Every record should be written out exactly, with the pictures left out.

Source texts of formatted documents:
※ ※ ※
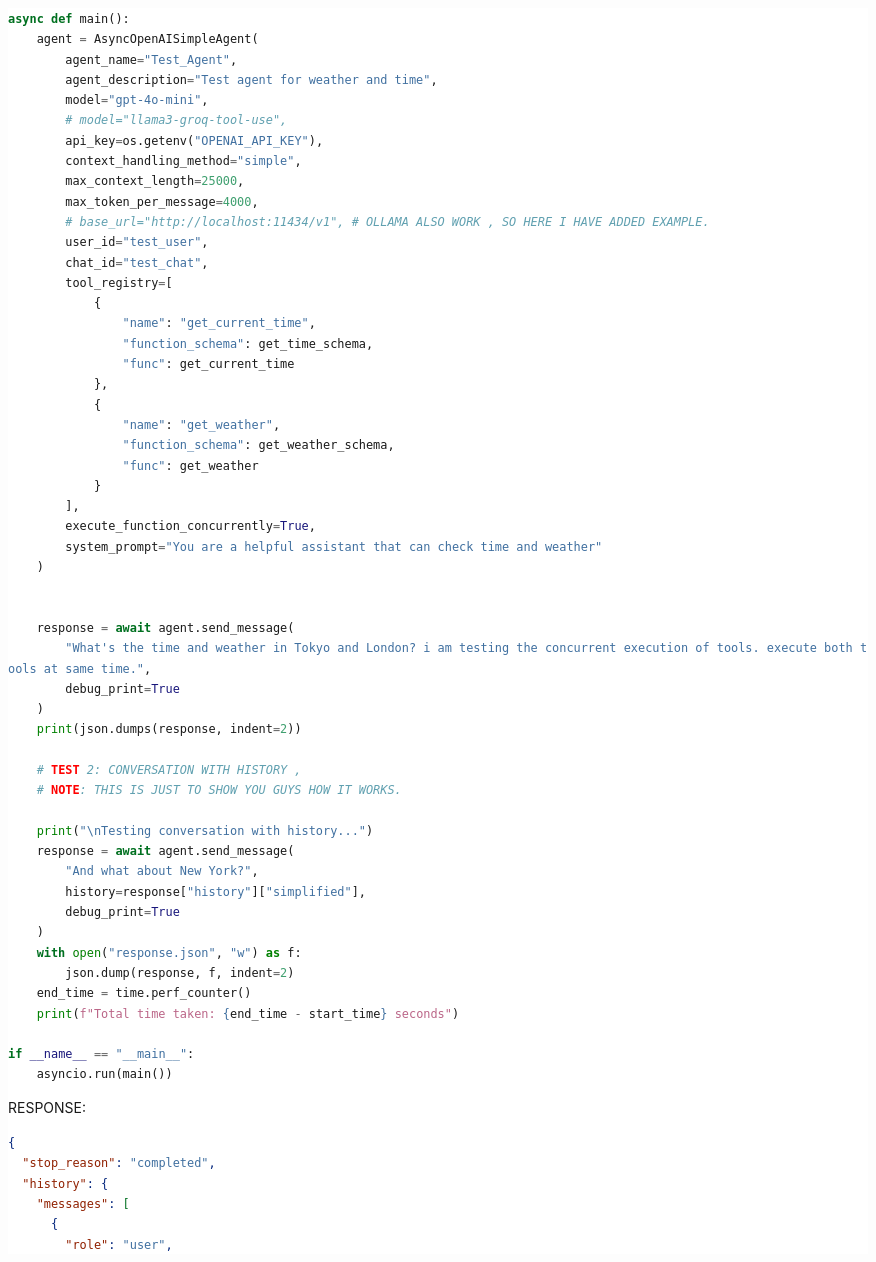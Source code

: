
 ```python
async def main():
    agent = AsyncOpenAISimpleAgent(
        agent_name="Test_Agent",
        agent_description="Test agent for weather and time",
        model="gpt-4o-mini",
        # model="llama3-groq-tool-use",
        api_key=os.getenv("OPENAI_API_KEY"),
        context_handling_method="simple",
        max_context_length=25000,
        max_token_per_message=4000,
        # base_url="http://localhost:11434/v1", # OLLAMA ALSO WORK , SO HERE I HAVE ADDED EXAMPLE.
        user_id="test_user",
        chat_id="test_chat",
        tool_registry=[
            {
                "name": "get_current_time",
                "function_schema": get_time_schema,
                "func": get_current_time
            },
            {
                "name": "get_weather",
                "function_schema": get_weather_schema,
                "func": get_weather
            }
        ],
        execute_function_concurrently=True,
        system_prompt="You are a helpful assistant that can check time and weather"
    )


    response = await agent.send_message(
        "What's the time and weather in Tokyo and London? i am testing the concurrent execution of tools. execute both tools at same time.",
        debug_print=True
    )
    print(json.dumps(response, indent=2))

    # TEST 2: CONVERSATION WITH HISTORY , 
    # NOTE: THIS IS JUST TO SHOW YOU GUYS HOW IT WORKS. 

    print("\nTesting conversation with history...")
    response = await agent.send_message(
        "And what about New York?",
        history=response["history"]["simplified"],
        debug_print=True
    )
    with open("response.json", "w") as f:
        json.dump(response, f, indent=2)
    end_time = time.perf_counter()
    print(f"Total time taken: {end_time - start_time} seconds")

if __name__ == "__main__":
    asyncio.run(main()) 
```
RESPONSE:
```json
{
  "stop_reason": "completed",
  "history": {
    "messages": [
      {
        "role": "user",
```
※ ※ ※
Written solution
Source code

:
 ```python
async def main():
    agent = AsyncOpenAISimpleAgent(
        agent_name="Test_Agent",
        agent_description="Test agent for weather and time",
        model="gpt-4o-mini",
        # model="llama3-groq-tool-use",
        api_key=os.getenv("OPENAI_API_KEY"),
        context_handling_method="simple",
        max_context_length=25000,
        max_token_per_message=4000,
        # base_url="http://localhost:11434/v1", # OLLAMA ALSO WORK , SO HERE I HAVE ADDED EXAMPLE.
        user_id="test_user",
        chat_id="test_chat",
        tool_registry=[
            {
                "name": "get_current_time",
                "function_schema": get_time_schema,
                "func": get_current_time
            },
            {
                "name": "get_weather",
                "function_schema": get_weather_schema,
                "func": get_weather
            }
        ],
        execute_function_concurrently=True,
        system_prompt="You are a helpful assistant that can check time and weather"
    )


    response = await agent.send_message(
        "What's the time and weather in Tokyo and London? i am testing the concurrent execution of tools. execute both tools at same time.",
        debug_print=True
    )
    print(json.dumps(response, indent=2))

    # TEST 2: CONVERSATION WITH HISTORY , 
    # NOTE: THIS IS JUST TO SHOW YOU GUYS HOW IT WORKS. 

    print("\nTesting conversation with history...")
    response = await agent.send_message(
        "And what about New York?",
        history=response["history"]["simplified"],
        debug_print=True
    )
    with open("response.json", "w") as f:
        json.dump(response, f, indent=2)
    end_time = time.perf_counter()
    print(f"Total time taken: {end_time - start_time} seconds")

if __name__ == "__main__":
    asyncio.run(main()) 
```
RESPONSE:
```json
{
  "stop_reason": "completed",
  "history": {
    "messages": [
      {
        "role": "user",
```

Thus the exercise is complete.